Is there scope for some sort of resilience organisation based on quasi conscription as floated by McDonald? If nothing else, the coronavirus pandemic has been a reality check, reminding us perhaps that societal resilience must play a vital role in both the UK’s national security strategy and in preparation for future such events. We were caught napping this time; it would be criminal if we were caught napping the next time.

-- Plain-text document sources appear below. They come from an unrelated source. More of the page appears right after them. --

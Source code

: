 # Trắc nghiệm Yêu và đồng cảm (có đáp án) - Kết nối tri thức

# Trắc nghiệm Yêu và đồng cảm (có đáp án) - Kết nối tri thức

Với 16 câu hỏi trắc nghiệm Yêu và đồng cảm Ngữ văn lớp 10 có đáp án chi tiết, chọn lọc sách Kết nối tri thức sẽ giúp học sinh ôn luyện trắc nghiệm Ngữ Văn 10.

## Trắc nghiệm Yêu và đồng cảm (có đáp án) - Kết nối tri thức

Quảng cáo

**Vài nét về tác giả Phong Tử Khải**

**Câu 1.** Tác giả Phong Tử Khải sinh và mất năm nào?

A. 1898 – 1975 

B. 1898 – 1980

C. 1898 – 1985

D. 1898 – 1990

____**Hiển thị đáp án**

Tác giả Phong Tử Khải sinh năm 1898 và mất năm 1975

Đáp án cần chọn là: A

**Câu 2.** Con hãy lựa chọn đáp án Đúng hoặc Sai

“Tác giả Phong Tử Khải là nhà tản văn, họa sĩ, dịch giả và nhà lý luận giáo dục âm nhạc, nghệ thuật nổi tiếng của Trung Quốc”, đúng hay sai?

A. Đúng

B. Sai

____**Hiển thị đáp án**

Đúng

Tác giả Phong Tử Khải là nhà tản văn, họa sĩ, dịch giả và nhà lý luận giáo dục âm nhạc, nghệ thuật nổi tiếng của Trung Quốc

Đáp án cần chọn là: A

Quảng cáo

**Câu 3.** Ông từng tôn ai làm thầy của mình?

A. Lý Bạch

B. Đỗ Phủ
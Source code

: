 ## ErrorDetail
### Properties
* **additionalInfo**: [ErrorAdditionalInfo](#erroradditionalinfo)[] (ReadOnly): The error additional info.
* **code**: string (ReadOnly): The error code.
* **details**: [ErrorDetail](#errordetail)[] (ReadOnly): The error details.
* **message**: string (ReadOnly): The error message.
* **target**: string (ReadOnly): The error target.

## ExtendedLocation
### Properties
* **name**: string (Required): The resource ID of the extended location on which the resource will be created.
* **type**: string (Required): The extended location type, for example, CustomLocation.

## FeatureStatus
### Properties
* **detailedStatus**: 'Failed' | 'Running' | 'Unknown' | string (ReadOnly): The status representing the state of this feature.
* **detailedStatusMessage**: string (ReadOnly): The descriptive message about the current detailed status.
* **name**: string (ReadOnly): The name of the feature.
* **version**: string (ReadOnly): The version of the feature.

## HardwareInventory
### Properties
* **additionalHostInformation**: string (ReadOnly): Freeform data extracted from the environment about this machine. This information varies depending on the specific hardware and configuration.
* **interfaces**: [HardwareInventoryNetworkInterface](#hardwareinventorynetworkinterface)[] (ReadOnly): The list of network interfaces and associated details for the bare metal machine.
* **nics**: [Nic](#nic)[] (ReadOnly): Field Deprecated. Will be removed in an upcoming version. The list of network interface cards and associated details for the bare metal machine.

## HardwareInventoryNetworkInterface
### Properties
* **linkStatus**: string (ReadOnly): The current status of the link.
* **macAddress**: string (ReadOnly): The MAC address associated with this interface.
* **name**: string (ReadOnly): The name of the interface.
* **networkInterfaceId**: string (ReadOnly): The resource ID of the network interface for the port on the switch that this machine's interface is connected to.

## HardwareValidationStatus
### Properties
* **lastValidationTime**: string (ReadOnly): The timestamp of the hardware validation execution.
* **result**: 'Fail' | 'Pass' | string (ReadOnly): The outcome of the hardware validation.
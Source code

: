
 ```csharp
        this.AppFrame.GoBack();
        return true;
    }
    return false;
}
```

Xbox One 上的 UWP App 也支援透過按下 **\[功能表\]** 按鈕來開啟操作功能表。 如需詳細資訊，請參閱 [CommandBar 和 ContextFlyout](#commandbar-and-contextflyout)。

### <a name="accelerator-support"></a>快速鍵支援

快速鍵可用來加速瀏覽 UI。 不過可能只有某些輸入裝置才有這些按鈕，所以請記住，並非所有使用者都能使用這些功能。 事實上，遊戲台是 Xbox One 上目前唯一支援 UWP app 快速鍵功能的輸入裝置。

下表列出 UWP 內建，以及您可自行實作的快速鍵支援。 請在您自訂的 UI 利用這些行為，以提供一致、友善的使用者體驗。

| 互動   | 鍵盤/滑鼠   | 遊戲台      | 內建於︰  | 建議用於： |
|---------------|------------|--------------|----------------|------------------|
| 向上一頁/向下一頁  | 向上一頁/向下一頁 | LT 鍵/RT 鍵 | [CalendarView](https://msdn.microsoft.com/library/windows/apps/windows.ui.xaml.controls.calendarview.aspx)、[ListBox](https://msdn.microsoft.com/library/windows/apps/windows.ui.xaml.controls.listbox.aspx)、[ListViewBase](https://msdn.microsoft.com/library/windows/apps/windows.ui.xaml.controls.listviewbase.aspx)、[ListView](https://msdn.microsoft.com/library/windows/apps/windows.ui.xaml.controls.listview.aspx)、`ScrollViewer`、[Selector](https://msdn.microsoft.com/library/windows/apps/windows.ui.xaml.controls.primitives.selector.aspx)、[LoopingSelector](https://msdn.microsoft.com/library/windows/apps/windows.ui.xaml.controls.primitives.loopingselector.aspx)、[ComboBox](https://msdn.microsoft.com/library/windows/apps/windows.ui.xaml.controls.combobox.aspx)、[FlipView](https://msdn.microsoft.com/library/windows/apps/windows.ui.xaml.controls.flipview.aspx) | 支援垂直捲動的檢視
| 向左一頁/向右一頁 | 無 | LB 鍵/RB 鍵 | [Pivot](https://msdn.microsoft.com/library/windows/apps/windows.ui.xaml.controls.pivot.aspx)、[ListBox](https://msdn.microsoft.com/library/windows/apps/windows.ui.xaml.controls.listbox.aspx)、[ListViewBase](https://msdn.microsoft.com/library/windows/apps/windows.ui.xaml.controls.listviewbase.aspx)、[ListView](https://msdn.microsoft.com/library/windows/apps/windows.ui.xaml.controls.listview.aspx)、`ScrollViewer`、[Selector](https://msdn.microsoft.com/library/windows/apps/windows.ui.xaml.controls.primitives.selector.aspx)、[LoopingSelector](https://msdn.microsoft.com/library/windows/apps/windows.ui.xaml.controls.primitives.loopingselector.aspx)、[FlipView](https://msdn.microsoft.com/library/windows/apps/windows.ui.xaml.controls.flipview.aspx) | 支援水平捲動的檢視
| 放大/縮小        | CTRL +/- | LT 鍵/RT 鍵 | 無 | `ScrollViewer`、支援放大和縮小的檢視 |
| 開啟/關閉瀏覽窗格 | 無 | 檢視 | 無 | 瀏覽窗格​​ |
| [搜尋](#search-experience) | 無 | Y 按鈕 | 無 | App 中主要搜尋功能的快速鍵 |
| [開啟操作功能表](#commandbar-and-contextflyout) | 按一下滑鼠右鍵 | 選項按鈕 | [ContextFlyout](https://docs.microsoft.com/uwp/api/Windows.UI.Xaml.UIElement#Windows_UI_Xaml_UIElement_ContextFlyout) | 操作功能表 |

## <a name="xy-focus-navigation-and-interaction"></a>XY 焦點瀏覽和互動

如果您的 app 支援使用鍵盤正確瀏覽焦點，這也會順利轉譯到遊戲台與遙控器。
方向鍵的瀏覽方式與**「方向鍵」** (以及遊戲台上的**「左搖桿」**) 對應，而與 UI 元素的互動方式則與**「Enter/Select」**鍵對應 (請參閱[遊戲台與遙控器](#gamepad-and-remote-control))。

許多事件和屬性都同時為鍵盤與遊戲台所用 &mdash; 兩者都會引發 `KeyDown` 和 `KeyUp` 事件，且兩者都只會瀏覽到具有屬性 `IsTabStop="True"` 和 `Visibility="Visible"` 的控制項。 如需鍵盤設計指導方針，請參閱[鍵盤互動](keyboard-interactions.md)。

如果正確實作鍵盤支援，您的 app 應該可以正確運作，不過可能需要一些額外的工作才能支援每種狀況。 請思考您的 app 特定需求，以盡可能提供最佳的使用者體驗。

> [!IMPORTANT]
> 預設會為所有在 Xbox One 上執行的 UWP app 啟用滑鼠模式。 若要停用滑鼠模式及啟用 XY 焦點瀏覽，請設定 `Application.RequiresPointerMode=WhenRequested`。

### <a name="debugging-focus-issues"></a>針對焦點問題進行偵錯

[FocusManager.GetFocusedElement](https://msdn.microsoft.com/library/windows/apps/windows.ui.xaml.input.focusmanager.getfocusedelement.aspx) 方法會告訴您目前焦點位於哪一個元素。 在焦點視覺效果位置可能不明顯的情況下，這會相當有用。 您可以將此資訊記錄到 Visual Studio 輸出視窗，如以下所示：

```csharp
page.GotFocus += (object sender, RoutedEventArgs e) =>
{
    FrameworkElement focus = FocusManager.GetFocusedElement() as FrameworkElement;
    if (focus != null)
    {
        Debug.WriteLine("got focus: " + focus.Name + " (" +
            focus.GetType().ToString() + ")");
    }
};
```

A final point. Whilst I am firmly against the idea of compulsory military service in peacetime, I do think that basic military training might be a voluntary option available under the resilience service scheme. Part of the problem with recruitment to the armed services is that young people don’t know what they might be getting into these days, such is the disconnect between civilian population and the forces. It’s a leap in the dark that must put many off. With a taster some might find it to their liking and make a career of it, and the trainers would have the comfort of dealing with willing volunteers. It might also, thinking of Mr McDonald’s political position, go some way to answering the perennially boring question of how the armed forces of an independent Scotland might seek to fill their ranks.

I think it’s worth further consideration at the very least.

We have armed forces well below establishment, a cohort of youngsters stymied by Covid-19 and lack of employment opportunities, and a feeling, stimulated no doubt by the modern plague, that we might all be able to do better for one another. It might well be an idea whose time has come. And if you’re going to pile in and say it’s a ridiculous idea, please do read the references I have provided first. Thereafter I’m quite happy to be told I’m wrong.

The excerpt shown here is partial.